Write back each entry precisely as it is given.

Content starts

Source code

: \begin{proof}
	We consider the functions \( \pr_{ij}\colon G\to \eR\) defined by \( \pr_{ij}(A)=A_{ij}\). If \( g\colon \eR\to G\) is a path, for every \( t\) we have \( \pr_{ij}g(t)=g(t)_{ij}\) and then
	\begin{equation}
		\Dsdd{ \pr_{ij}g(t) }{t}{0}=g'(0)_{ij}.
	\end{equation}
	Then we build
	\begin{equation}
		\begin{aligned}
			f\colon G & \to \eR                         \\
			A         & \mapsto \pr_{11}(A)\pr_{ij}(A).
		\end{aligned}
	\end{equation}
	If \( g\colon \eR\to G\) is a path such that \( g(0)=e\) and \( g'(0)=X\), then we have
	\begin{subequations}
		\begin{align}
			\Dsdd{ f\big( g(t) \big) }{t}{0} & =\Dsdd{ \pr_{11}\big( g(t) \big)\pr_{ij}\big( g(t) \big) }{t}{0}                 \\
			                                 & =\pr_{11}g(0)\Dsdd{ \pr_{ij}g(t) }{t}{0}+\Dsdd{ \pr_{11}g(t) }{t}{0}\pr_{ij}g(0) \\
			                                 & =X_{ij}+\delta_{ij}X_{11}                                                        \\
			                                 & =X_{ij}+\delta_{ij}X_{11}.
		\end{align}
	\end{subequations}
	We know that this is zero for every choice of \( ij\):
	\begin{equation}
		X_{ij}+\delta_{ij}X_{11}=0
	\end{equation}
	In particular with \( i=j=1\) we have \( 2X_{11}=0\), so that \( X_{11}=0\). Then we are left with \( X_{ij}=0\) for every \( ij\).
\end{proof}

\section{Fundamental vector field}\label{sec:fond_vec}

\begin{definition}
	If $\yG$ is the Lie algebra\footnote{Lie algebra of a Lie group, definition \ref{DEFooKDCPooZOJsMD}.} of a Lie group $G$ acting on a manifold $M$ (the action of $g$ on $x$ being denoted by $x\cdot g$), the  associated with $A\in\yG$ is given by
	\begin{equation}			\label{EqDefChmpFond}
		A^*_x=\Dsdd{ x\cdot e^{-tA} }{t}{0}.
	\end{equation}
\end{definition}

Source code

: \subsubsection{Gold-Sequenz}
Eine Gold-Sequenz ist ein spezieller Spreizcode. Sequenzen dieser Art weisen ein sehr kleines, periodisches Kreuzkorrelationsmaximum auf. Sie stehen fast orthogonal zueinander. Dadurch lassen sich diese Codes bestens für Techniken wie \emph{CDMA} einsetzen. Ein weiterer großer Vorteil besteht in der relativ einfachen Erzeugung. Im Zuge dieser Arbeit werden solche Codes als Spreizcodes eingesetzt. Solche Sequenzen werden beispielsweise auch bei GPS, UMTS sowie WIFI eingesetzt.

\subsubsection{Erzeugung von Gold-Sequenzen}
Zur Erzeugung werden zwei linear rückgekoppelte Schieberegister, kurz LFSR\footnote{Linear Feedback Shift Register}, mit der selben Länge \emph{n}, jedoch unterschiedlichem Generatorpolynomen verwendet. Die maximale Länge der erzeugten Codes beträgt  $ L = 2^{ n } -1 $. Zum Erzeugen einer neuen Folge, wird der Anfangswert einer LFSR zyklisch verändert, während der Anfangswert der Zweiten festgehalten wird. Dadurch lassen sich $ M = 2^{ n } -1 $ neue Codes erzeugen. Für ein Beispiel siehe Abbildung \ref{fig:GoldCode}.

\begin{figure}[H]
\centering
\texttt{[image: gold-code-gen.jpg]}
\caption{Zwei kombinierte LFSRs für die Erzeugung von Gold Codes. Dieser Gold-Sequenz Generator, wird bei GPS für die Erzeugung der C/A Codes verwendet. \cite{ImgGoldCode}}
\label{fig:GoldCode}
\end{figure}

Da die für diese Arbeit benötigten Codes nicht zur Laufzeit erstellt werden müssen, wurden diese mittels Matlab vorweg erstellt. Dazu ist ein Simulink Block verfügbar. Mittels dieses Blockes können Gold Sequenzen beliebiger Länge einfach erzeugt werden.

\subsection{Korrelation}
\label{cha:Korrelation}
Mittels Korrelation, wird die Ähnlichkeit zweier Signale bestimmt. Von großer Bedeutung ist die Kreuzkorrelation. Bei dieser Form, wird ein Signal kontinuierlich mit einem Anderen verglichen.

Content ends

- SOLUTION -
Source code

: \begin{proof}
	We consider the functions \( \pr_{ij}\colon G\to \eR\) defined by \( \pr_{ij}(A)=A_{ij}\). If \( g\colon \eR\to G\) is a path, for every \( t\) we have \( \pr_{ij}g(t)=g(t)_{ij}\) and then
	\begin{equation}
		\Dsdd{ \pr_{ij}g(t) }{t}{0}=g'(0)_{ij}.
	\end{equation}
	Then we build
	\begin{equation}
		\begin{aligned}
			f\colon G & \to \eR                         \\
			A         & \mapsto \pr_{11}(A)\pr_{ij}(A).
		\end{aligned}
	\end{equation}
	If \( g\colon \eR\to G\) is a path such that \( g(0)=e\) and \( g'(0)=X\), then we have
	\begin{subequations}
		\begin{align}
			\Dsdd{ f\big( g(t) \big) }{t}{0} & =\Dsdd{ \pr_{11}\big( g(t) \big)\pr_{ij}\big( g(t) \big) }{t}{0}                 \\
			                                 & =\pr_{11}g(0)\Dsdd{ \pr_{ij}g(t) }{t}{0}+\Dsdd{ \pr_{11}g(t) }{t}{0}\pr_{ij}g(0) \\
			                                 & =X_{ij}+\delta_{ij}X_{11}                                                        \\
			                                 & =X_{ij}+\delta_{ij}X_{11}.
		\end{align}
	\end{subequations}
	We know that this is zero for every choice of \( ij\):
	\begin{equation}
		X_{ij}+\delta_{ij}X_{11}=0
	\end{equation}
	In particular with \( i=j=1\) we have \( 2X_{11}=0\), so that \( X_{11}=0\). Then we are left with \( X_{ij}=0\) for every \( ij\).
\end{proof}

\section{Fundamental vector field}\label{sec:fond_vec}

\begin{definition}
	If $\yG$ is the Lie algebra\footnote{Lie algebra of a Lie group, definition \ref{DEFooKDCPooZOJsMD}.} of a Lie group $G$ acting on a manifold $M$ (the action of $g$ on $x$ being denoted by $x\cdot g$), the  associated with $A\in\yG$ is given by
	\begin{equation}			\label{EqDefChmpFond}
		A^*_x=\Dsdd{ x\cdot e^{-tA} }{t}{0}.
	\end{equation}
\end{definition}

Source code

: \subsubsection{Gold-Sequenz}
Eine Gold-Sequenz ist ein spezieller Spreizcode. Sequenzen dieser Art weisen ein sehr kleines, periodisches Kreuzkorrelationsmaximum auf. Sie stehen fast orthogonal zueinander. Dadurch lassen sich diese Codes bestens für Techniken wie \emph{CDMA} einsetzen. Ein weiterer großer Vorteil besteht in der relativ einfachen Erzeugung. Im Zuge dieser Arbeit werden solche Codes als Spreizcodes eingesetzt. Solche Sequenzen werden beispielsweise auch bei GPS, UMTS sowie WIFI eingesetzt.

\subsubsection{Erzeugung von Gold-Sequenzen}
Zur Erzeugung werden zwei linear rückgekoppelte Schieberegister, kurz LFSR\footnote{Linear Feedback Shift Register}, mit der selben Länge \emph{n}, jedoch unterschiedlichem Generatorpolynomen verwendet. Die maximale Länge der erzeugten Codes beträgt  $ L = 2^{ n } -1 $. Zum Erzeugen einer neuen Folge, wird der Anfangswert einer LFSR zyklisch verändert, während der Anfangswert der Zweiten festgehalten wird. Dadurch lassen sich $ M = 2^{ n } -1 $ neue Codes erzeugen. Für ein Beispiel siehe Abbildung \ref{fig:GoldCode}.

\begin{figure}[H]
\centering
\texttt{[image: gold-code-gen.jpg]}
\caption{Zwei kombinierte LFSRs für die Erzeugung von Gold Codes. Dieser Gold-Sequenz Generator, wird bei GPS für die Erzeugung der C/A Codes verwendet. \cite{ImgGoldCode}}
\label{fig:GoldCode}
\end{figure}

Da die für diese Arbeit benötigten Codes nicht zur Laufzeit erstellt werden müssen, wurden diese mittels Matlab vorweg erstellt. Dazu ist ein Simulink Block verfügbar. Mittels dieses Blockes können Gold Sequenzen beliebiger Länge einfach erzeugt werden.

\subsection{Korrelation}
\label{cha:Korrelation}
Mittels Korrelation, wird die Ähnlichkeit zweier Signale bestimmt. Von großer Bedeutung ist die Kreuzkorrelation. Bei dieser Form, wird ein Signal kontinuierlich mit einem Anderen verglichen.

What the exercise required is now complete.